[Supplied records — start]
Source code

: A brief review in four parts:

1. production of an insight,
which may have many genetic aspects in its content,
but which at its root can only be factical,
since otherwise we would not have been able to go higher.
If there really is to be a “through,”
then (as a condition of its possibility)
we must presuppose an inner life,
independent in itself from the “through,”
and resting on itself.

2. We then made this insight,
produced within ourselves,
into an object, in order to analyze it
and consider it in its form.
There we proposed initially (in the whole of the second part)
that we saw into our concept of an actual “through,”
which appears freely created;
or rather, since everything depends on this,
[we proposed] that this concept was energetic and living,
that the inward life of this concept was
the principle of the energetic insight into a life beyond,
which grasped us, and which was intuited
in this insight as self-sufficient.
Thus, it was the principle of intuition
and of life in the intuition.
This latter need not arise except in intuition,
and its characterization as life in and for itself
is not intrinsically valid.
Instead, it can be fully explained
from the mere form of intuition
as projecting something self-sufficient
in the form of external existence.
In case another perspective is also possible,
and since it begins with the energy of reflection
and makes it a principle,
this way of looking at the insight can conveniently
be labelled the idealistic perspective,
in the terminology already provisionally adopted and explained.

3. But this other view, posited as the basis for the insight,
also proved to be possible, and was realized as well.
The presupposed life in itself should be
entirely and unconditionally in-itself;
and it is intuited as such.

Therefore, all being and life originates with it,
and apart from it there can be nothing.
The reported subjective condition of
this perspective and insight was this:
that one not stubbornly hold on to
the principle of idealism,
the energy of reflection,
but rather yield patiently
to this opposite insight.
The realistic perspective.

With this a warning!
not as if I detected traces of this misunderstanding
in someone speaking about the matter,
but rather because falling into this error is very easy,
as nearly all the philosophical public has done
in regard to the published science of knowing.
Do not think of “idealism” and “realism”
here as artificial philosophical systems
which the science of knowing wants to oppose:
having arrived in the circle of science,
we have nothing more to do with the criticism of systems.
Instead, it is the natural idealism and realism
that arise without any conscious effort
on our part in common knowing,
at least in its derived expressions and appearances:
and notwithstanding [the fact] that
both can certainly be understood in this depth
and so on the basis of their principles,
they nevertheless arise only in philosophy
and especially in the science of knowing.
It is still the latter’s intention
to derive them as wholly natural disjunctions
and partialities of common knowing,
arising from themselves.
[Supplied records — finish]
▸ Task brief
Everything above from the line containing "Instead, it can be fully explained" through the line containing "but rather yield patiently" must be copied exactly. Nothing outside that range belongs in the answer.

▸ Task output
Instead, it can be fully explained
from the mere form of intuition
as projecting something self-sufficient
in the form of external existence.
In case another perspective is also possible,
and since it begins with the energy of reflection
and makes it a principle,
this way of looking at the insight can conveniently
be labelled the idealistic perspective,
in the terminology already provisionally adopted and explained.

3. But this other view, posited as the basis for the insight,
also proved to be possible, and was realized as well.
The presupposed life in itself should be
entirely and unconditionally in-itself;
and it is intuited as such.

Therefore, all being and life originates with it,
and apart from it there can be nothing.
The reported subjective condition of
this perspective and insight was this:
that one not stubbornly hold on to
the principle of idealism,
the energy of reflection,
but rather yield patiently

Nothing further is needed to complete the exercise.